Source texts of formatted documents
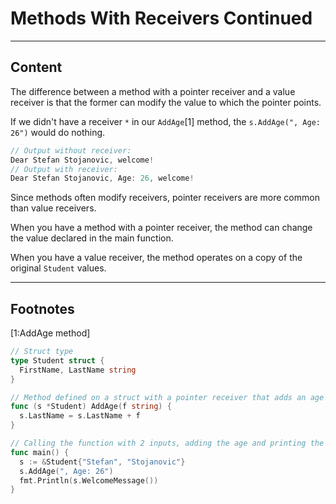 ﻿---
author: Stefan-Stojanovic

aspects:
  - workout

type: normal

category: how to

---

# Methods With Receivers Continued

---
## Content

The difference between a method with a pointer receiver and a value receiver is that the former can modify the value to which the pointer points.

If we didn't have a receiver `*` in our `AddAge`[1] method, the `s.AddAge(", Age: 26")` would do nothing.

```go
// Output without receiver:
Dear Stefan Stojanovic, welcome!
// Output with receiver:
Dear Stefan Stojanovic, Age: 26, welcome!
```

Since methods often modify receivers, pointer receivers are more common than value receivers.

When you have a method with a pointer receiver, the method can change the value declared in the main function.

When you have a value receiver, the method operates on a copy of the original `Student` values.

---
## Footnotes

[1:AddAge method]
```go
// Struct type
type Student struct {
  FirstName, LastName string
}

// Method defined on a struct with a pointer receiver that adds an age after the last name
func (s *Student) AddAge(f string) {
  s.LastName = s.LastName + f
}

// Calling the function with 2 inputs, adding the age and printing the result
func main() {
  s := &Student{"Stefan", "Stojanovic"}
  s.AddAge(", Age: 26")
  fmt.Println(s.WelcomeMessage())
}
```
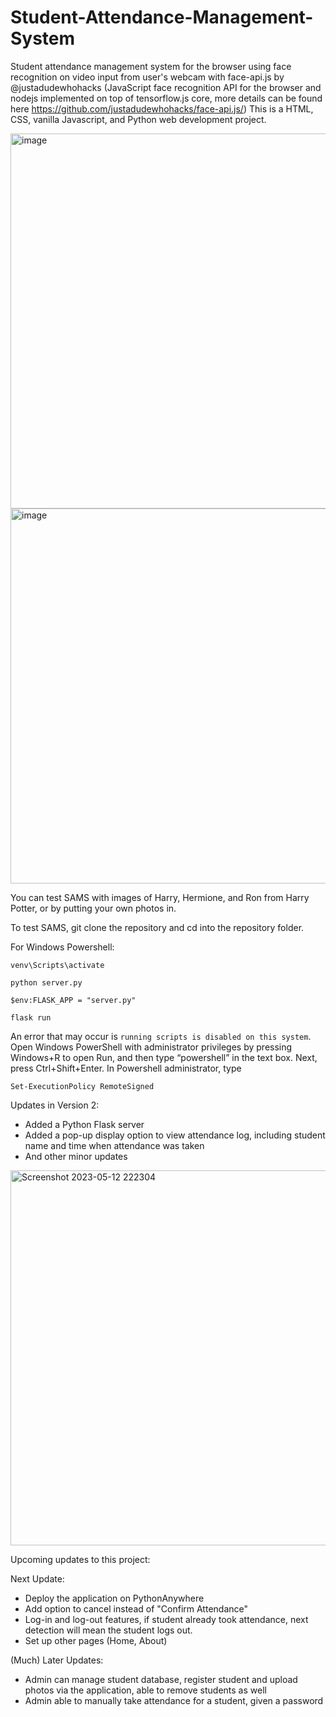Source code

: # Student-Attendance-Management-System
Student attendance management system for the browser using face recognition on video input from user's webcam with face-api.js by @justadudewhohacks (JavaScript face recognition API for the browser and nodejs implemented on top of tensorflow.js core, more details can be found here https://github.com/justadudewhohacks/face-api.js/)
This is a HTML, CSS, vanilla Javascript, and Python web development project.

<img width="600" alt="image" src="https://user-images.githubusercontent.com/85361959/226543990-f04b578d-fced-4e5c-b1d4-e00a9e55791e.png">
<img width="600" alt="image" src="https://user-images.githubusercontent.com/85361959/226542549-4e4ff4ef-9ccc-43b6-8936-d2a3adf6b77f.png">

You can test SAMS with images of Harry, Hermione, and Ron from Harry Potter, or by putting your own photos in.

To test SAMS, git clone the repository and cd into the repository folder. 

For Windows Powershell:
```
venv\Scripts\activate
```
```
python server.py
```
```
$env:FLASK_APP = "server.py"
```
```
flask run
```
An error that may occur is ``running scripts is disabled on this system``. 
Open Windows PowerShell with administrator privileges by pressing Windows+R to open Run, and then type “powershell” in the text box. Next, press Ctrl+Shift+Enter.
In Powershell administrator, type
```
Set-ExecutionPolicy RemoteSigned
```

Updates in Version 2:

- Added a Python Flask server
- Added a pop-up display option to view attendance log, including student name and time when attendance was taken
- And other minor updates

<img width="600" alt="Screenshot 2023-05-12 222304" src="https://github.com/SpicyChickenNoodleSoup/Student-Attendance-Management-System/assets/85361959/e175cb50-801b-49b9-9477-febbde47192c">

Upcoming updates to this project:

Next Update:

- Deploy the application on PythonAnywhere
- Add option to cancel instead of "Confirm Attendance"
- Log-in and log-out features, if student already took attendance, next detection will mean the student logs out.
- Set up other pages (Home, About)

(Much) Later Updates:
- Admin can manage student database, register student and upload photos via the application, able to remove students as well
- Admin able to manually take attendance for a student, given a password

> **TASK REQUIREMENTS**: Copy the entries above verbatim. Pictures do not belong in the copy.

> **ANSWER SPACE**:
 ﻿---
author: Stefan-Stojanovic

aspects:
  - workout

type: normal

category: how to

---

# Methods With Receivers Continued

---
## Content

The difference between a method with a pointer receiver and a value receiver is that the former can modify the value to which the pointer points.

If we didn't have a receiver `*` in our `AddAge`[1] method, the `s.AddAge(", Age: 26")` would do nothing.

```go
// Output without receiver:
Dear Stefan Stojanovic, welcome!
// Output with receiver:
Dear Stefan Stojanovic, Age: 26, welcome!
```

Since methods often modify receivers, pointer receivers are more common than value receivers.

When you have a method with a pointer receiver, the method can change the value declared in the main function.

When you have a value receiver, the method operates on a copy of the original `Student` values.

---
## Footnotes

[1:AddAge method]
```go
// Struct type
type Student struct {
  FirstName, LastName string
}

// Method defined on a struct with a pointer receiver that adds an age after the last name
func (s *Student) AddAge(f string) {
  s.LastName = s.LastName + f
}

// Calling the function with 2 inputs, adding the age and printing the result
func main() {
  s := &Student{"Stefan", "Stojanovic"}
  s.AddAge(", Age: 26")
  fmt.Println(s.WelcomeMessage())
}
```
Source code

: # Student-Attendance-Management-System
Student attendance management system for the browser using face recognition on video input from user's webcam with face-api.js by @justadudewhohacks (JavaScript face recognition API for the browser and nodejs implemented on top of tensorflow.js core, more details can be found here https://github.com/justadudewhohacks/face-api.js/)
This is a HTML, CSS, vanilla Javascript, and Python web development project.

<img width="600" alt="image" src="https://user-images.githubusercontent.com/85361959/226543990-f04b578d-fced-4e5c-b1d4-e00a9e55791e.png">
<img width="600" alt="image" src="https://user-images.githubusercontent.com/85361959/226542549-4e4ff4ef-9ccc-43b6-8936-d2a3adf6b77f.png">

You can test SAMS with images of Harry, Hermione, and Ron from Harry Potter, or by putting your own photos in.

To test SAMS, git clone the repository and cd into the repository folder. 

For Windows Powershell:
```
venv\Scripts\activate
```
```
python server.py
```
```
$env:FLASK_APP = "server.py"
```
```
flask run
```
An error that may occur is ``running scripts is disabled on this system``. 
Open Windows PowerShell with administrator privileges by pressing Windows+R to open Run, and then type “powershell” in the text box. Next, press Ctrl+Shift+Enter.
In Powershell administrator, type
```
Set-ExecutionPolicy RemoteSigned
```

Updates in Version 2:

- Added a Python Flask server
- Added a pop-up display option to view attendance log, including student name and time when attendance was taken
- And other minor updates

<img width="600" alt="Screenshot 2023-05-12 222304" src="https://github.com/SpicyChickenNoodleSoup/Student-Attendance-Management-System/assets/85361959/e175cb50-801b-49b9-9477-febbde47192c">

Upcoming updates to this project:

Next Update:

- Deploy the application on PythonAnywhere
- Add option to cancel instead of "Confirm Attendance"
- Log-in and log-out features, if student already took attendance, next detection will mean the student logs out.
- Set up other pages (Home, About)

(Much) Later Updates:
- Admin can manage student database, register student and upload photos via the application, able to remove students as well
- Admin able to manually take attendance for a student, given a password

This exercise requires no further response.